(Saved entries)
BEGIN

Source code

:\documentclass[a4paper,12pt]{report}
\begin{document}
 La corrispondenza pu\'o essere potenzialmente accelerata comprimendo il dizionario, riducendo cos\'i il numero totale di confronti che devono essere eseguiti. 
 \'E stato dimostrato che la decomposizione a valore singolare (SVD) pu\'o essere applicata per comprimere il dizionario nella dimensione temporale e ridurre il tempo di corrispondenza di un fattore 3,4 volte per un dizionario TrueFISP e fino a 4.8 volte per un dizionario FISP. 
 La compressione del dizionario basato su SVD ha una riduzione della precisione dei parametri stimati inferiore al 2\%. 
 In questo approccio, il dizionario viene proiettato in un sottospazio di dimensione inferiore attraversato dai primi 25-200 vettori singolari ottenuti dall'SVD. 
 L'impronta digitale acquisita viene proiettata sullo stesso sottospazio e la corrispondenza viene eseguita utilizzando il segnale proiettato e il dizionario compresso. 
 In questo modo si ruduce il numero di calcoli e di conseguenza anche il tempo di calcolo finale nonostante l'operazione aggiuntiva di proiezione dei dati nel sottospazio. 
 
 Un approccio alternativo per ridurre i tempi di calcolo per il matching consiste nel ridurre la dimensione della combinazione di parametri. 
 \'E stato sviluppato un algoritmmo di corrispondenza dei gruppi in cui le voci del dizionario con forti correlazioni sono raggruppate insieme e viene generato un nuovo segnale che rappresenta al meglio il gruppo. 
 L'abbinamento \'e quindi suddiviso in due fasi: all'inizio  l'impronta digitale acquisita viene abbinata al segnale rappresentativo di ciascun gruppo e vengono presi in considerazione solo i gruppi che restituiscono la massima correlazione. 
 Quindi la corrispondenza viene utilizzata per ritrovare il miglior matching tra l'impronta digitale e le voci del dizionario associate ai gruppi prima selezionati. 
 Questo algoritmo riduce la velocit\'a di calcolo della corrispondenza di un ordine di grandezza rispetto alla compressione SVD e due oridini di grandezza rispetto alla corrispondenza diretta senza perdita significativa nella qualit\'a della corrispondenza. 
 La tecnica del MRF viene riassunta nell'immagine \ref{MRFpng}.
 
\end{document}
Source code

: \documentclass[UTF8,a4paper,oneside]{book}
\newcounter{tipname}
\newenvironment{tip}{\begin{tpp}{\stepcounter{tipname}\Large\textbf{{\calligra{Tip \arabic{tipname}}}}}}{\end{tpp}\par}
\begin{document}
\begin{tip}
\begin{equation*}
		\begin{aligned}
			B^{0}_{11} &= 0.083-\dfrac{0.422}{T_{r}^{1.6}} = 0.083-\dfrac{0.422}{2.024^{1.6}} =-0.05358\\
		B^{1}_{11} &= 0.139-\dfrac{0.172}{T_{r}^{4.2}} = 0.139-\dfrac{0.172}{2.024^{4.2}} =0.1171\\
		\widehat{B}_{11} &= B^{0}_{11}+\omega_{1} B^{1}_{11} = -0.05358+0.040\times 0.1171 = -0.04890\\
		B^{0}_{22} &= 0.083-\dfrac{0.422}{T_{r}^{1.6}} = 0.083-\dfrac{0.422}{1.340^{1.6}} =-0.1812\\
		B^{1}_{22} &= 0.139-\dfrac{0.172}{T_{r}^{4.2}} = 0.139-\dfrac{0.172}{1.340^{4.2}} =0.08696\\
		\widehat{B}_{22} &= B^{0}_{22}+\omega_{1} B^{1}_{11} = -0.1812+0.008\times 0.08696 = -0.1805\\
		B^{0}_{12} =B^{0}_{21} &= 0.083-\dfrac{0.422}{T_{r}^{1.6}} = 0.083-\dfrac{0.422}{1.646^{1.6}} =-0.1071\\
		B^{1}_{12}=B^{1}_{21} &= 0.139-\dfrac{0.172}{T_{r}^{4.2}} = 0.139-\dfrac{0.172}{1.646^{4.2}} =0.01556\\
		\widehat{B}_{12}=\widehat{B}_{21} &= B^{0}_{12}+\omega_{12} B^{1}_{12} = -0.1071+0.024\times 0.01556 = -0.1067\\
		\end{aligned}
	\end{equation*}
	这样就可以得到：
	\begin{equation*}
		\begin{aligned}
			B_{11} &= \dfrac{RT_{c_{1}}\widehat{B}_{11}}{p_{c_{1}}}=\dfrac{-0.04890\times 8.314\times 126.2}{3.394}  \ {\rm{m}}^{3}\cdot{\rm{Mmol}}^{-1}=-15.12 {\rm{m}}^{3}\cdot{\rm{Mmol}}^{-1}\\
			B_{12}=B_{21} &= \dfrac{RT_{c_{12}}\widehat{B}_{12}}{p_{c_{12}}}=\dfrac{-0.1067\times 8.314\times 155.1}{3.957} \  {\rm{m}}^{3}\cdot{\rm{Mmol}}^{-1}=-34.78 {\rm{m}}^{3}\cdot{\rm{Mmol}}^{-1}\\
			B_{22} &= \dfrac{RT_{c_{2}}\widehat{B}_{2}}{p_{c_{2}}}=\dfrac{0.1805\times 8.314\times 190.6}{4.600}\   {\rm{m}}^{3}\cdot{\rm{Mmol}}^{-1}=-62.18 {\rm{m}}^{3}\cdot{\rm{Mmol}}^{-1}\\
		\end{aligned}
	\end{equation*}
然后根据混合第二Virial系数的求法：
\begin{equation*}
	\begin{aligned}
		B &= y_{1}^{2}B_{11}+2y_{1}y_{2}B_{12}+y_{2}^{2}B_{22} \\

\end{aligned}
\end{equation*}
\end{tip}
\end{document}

END

Required work:
Looking at the records above, say how many of their lines include the word "calcolo", with no other words.

Result of the task:
3